However, as with any tool, when they are not understood or properly used they can be destructive to ourselves and others. People who are disconnected from their emotions can easily become domineering, manipulative, or sociopathic . Conversely, those who are connected to their emotions but who lack control of them can easily become dominated, manipulated, or victim to the ebb and flow of their feelings . To use our emotional compass wisely, we must wed our feelings to our intellect.
To properly use your emotions, follow these steps:
- emotional-awareness – Specifically identify the feelings that you are having. Don’t settle for “I feel bad” or “I feel good.” What are you feeling specifically?
- thought discovery – What thoughts are the source of the feeling you are having? If the emotional response is negative, what core belief/s do you hold that allowed these thoughts to arise?
- transmutation – re-frame the circumstances and replace the limiting beliefs into a more positive orientation that leaves you feeling more empowered.
- motivation – use your new emotional intelligence to add power to your actions and to support those around you through empathy.
It is also important to remember that all emotions are useful. Anger, fear, sadness, and disgust are just as useful to us as appreciation, hope, and joy . Fear prevents us from making decisions that carry excessive risk. Anger inspires us to change things that are no longer serving us. Problems only arise when we allow our unpleasant emotions to dominate our experience.
It may also be helpful to understand why we feel different emotions. Each of the fundamental emotions arises from a particular interpretation of events. Confidence is the belief in your worthiness. Joy arises from the present-moment appreciation of what you desire. Excitement is the anticipation of what you desire likely happening. Hope is also the anticipation of what you desire likely happening, but implies a potential that it may not happen. Fear is the belief in the anticipation of what you do not desire likely happening or the likelihood of losing something highly valued. Sadness arises from the belief that you already have lost something highly valued. Frustration or anger arises when you feel something is unfair or unjust. Shame is the belief in your unworthiness.

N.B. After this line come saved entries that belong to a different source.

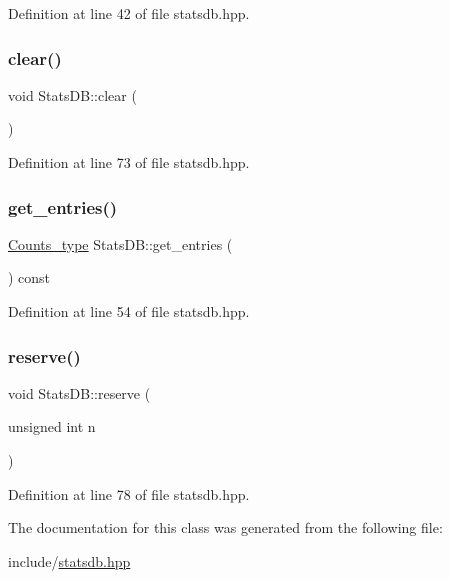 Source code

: Definition at line 42 of file statsdb.\+hpp.

\mbox{\label{class_stats_d_b_a5de68def55b0a3b99a8f609815624a00}} 
\subsubsection{\texorpdfstring{clear()}{clear()}}
{\footnotesize\ttfamily void Stats\+D\+B\+::clear (\begin{DoxyParamCaption}{ }\end{DoxyParamCaption})\hspace{0.3cm}{\ttfamily [inline]}}



Definition at line 73 of file statsdb.\+hpp.

\mbox{\label{class_stats_d_b_a8ed62f6a3939b90b3493de944c9b67fc}} 
\subsubsection{\texorpdfstring{get\+\_\+entries()}{get\_entries()}}
{\footnotesize\ttfamily \hyperlink{typedefs_8hpp_aee40fa17c1fddb63dd1f2b1470ade95b}{Counts\+\_\+type} Stats\+D\+B\+::get\+\_\+entries (\begin{DoxyParamCaption}{ }\end{DoxyParamCaption}) const\hspace{0.3cm}{\ttfamily [inline]}}



Definition at line 54 of file statsdb.\+hpp.

\mbox{\label{class_stats_d_b_a3370b7f2fb16aa047f8a938232a98602}} 
\subsubsection{\texorpdfstring{reserve()}{reserve()}}
{\footnotesize\ttfamily void Stats\+D\+B\+::reserve (\begin{DoxyParamCaption}\item[{unsigned int}]{n }\end{DoxyParamCaption})\hspace{0.3cm}{\ttfamily [inline]}}



Definition at line 78 of file statsdb.\+hpp.



The documentation for this class was generated from the following file\+:\begin{DoxyCompactItemize}
\item 
include/\hyperlink{statsdb_8hpp}{statsdb.\+hpp}\end{DoxyCompactItemize}
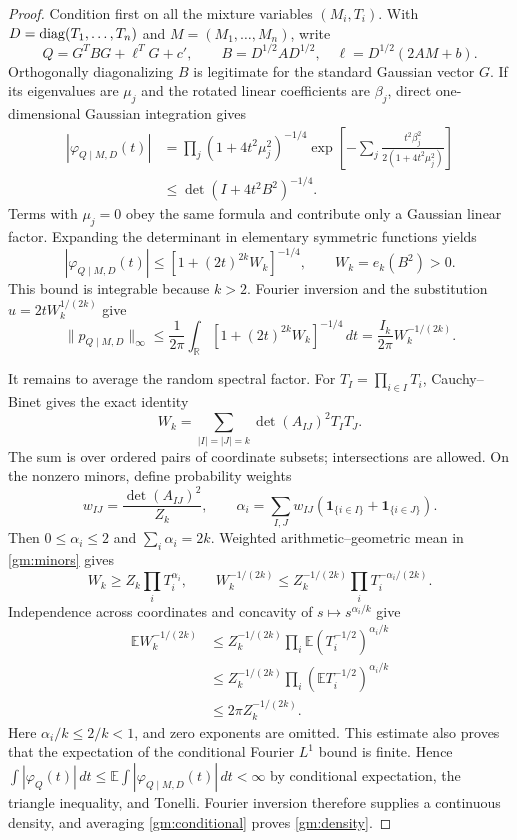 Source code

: \begin{proof}
Condition first on all the mixture variables $(M_i,T_i)$. With $D=\diag(T_1,\ldots,T_n)$ and $M=(M_1,\ldots,M_n)$, write
\[
 Q=G^T B G+\ell^TG+c',\qquad
 B=D^{1/2}AD^{1/2},\quad
 \ell=D^{1/2}(2AM+b).
\]
Orthogonally diagonalizing $B$ is legitimate for the standard Gaussian vector $G$. If its eigenvalues are $\mu_j$ and the rotated linear coefficients are $\beta_j$, direct one-dimensional Gaussian integration gives
\begin{align*}
 |\varphi_{Q\mid M,D}(t)|
 &=\prod_j(1+4t^2\mu_j^2)^{-1/4}
   \exp\left[-\sum_j\frac{t^2\beta_j^2}{2(1+4t^2\mu_j^2)}\right]\\
 &\le\det(I+4t^2B^2)^{-1/4}.
\end{align*}
Terms with $\mu_j=0$ obey the same formula and contribute only a Gaussian linear factor. Expanding the determinant in elementary symmetric functions yields
\[
 |\varphi_{Q\mid M,D}(t)|
 \le[1+(2t)^{2k}W_k]^{-1/4},\qquad W_k=e_k(B^2)>0.
\]
This bound is integrable because $k>2$. Fourier inversion and the substitution $u=2tW_k^{1/(2k)}$ give
\begin{equation}\label{gm:conditional}
 \|p_{Q\mid M,D}\|_\infty
 \le\frac1{2\pi}\int_{\mathbb R}[1+(2t)^{2k}W_k]^{-1/4}\,dt
 =\frac{I_k}{2\pi}W_k^{-1/(2k)}.
\end{equation}

It remains to average the random spectral factor. For $T_I=\prod_{i\in I}T_i$, Cauchy--Binet gives the exact identity
\begin{equation}\label{gm:minors}
 W_k=\sum_{|I|=|J|=k}\det(A_{IJ})^2T_I T_J.
\end{equation}
The sum is over ordered pairs of coordinate subsets; intersections are allowed. On the nonzero minors, define probability weights
\[
 w_{IJ}=\frac{\det(A_{IJ})^2}{Z_k},\qquad
 \alpha_i=\sum_{I,J}w_{IJ}(\mathbf1_{\{i\in I\}}+\mathbf1_{\{i\in J\}}).
\]
Then $0\le\alpha_i\le2$ and $\sum_i\alpha_i=2k$. Weighted arithmetic--geometric mean in \eqref{gm:minors} gives
\[
 W_k\ge Z_k\prod_iT_i^{\alpha_i},\qquad
 W_k^{-1/(2k)}\le Z_k^{-1/(2k)}\prod_iT_i^{-\alpha_i/(2k)}.
\]
Independence across coordinates and concavity of $s\mapsto s^{\alpha_i/k}$ give
\begin{align*}
 \mathbb E W_k^{-1/(2k)}
 &\le Z_k^{-1/(2k)}\prod_i\mathbb E(T_i^{-1/2})^{\alpha_i/k}\\
 &\le Z_k^{-1/(2k)}\prod_i(\mathbb E T_i^{-1/2})^{\alpha_i/k}\\
 &\le2\pi Z_k^{-1/(2k)}.
\end{align*}
Here $\alpha_i/k\le2/k<1$, and zero exponents are omitted. This estimate also proves that the expectation of the conditional Fourier $L^1$ bound is finite. Hence
$\int|\varphi_Q(t)|\,dt\le\mathbb E\int|\varphi_{Q\mid M,D}(t)|\,dt<\infty$
by conditional expectation, the triangle inequality, and Tonelli. Fourier inversion therefore supplies a continuous density, and averaging \eqref{gm:conditional} proves \eqref{gm:density}.


\end{proof}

So when becoming aware of these emotional states, ask yourself: what do I value that is being threatened that is prompting my fear? What do I feel I have lost that is prompting my sorrow? What do I think is unfair that is inspiring anger in me? And most importantly, how can I see this situation differently?
Shadow Work and Individuation
The emotional traumas that people often experience as children in an attempt to comply with the demands of their parents and immediate social environment to gain approval and acceptance is usually dormant deep within their psyche. Despite not being consciously aware of these painful emotional memories, they are a key governing force in a person’s life.
As the famed psychologist, Carl Jung, stated:
Until you make the unconscious conscious, it will direct your life and you will call it fate
Jung referred to this process as one of individuation. This is the process that allows an individual to discard the mental programming that they adopted to survive in the world as a child, and construct a new paradigm that is in full harmony with their true authentic desires and expression as a person. This is the magnum opus, or great work, that has been shared through esoteric traditions throughout history. It was referred to as Alchemy in the middle ages and has evolved into the discipline of psychology today.
Where is the greatest discord in your life?
What emotions and beliefs are at the foundation of this part of your life that may not be serving your highest expression and fulfillment?
To healthily blossom into the unique individual you choose to be requires that you learn how to effectively communicate with others. Please watch the following video of Jef Gazley discuss how to communicate assertively here. The key distinction between the 3 communication styles [aggressive/assertive/passive] is your level of consideration of all people involved. Those with an aggressive style care excessively about their needs and deficiently for those of others involved. Those that are passive care excessively about others needs and deficiently for their own. Assertiveness is the most mature communication style as it is characterized by caring deeply for the needs of all involved, leading to win-win solutions when faced with challenges.